On l'appelait la ville la plus dépravée de la Terre. Au dix-septième siècle, Port Royal servait de repaire aux flibustiers des Caraïbes, Henry Morgan en tête, et ses tavernes ne désemplissaient jamais. Puis, en juin 1692, un tremblement de terre engloutit les deux tiers de la cité sous la mer, emportant des milliers d'habitants et, aux yeux des prêcheurs de l'époque, réglant ses comptes avec Sodome. C'est sur cette langue de sable chargée de légendes, à l'entrée de la rade de Kingston, que les navires de croisière accostent depuis 2020.

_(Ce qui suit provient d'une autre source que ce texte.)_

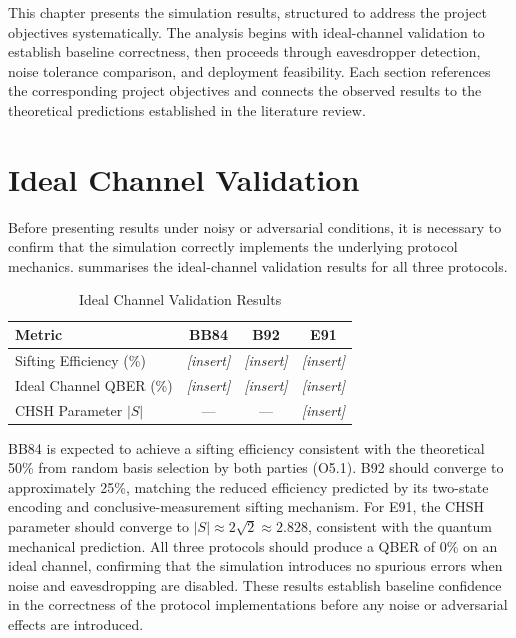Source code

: \documentclass[10pt, a4paper]{report}
\begin{document}
This chapter presents the simulation results, structured to address the project objectives systematically. The analysis begins with ideal-channel validation to establish baseline correctness, then proceeds through eavesdropper detection, noise tolerance comparison, and deployment feasibility. Each section references the corresponding project objectives and connects the observed results to the theoretical predictions established in the literature review.


\section{Ideal Channel Validation}

Before presenting results under noisy or adversarial conditions, it is necessary to confirm that the simulation correctly implements the underlying protocol mechanics.  summarises the ideal-channel validation results for all three protocols.

\begin{table}[ht]
    \centering
    \caption{Ideal Channel Validation Results}
    \label{tab:validation}
    \begin{tabular}{l c c c}
        \toprule
        \textbf{Metric} & \textbf{BB84} & \textbf{B92} & \textbf{E91} \\
        \midrule
        Sifting Efficiency (\%) & \textit{[insert]} & \textit{[insert]} & \textit{[insert]} \\
        Ideal Channel QBER (\%) & \textit{[insert]} & \textit{[insert]} & \textit{[insert]} \\
        CHSH Parameter $|S|$ & --- & --- & \textit{[insert]} \\
        \bottomrule
    \end{tabular}
\end{table}

BB84 is expected to achieve a sifting efficiency consistent with the theoretical 50\% from random basis selection by both parties (O5.1). B92 should converge to approximately 25\%, matching the reduced efficiency predicted by its two-state encoding and conclusive-measurement sifting mechanism. For E91, the CHSH parameter should converge to $|S| \approx 2\sqrt{2} \approx 2.828$, consistent with the quantum mechanical prediction. All three protocols should produce a QBER of 0\% on an ideal channel, confirming that the simulation introduces no spurious errors when noise and eavesdropping are disabled. These results establish baseline confidence in the correctness of the protocol implementations before any noise or adversarial effects are introduced.
\end{document}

Un village posé sur l'histoire
Le quai flottant débarque les passagers directement dans Port Royal, aujourd'hui paisible village de pêcheurs aux rues étroites. Tout se visite à pied, en une boucle d'environ un kilomètre et demi. L'atmosphère surprend : des barques colorées, des enfants qui reviennent de l'école, des restaurants de poisson réputés dans toute la Jamaïque, et partout, sous les pas, le souvenir d'une cité engloutie que les archéologues sous-marins explorent encore. Les plus flâneurs embarquent pour Lime Cay, un banc de sable clair posé sur la mer à quelques minutes de bateau, parfait pour une baignade sans programme.
Fort Charles, la sentinelle de la rade
Le plus ancien des six forts de Port Royal a survécu au séisme et se dresse toujours face à la passe. Horatio Nelson, alors jeune officier, y monta la garde; une plaque rappelle son passage sur le chemin de ronde. Les canons alignés, le petit musée maritime et la cour pavée se parcourent en trois quarts d'heure avec un guide local. À quelques pas, la Giddy House, ancienne poudrière de 1888, penche dangereusement depuis le tremblement de terre de 1907 : on y entre pour éprouver cette étrange sensation de déséquilibre qui lui a donné son nom.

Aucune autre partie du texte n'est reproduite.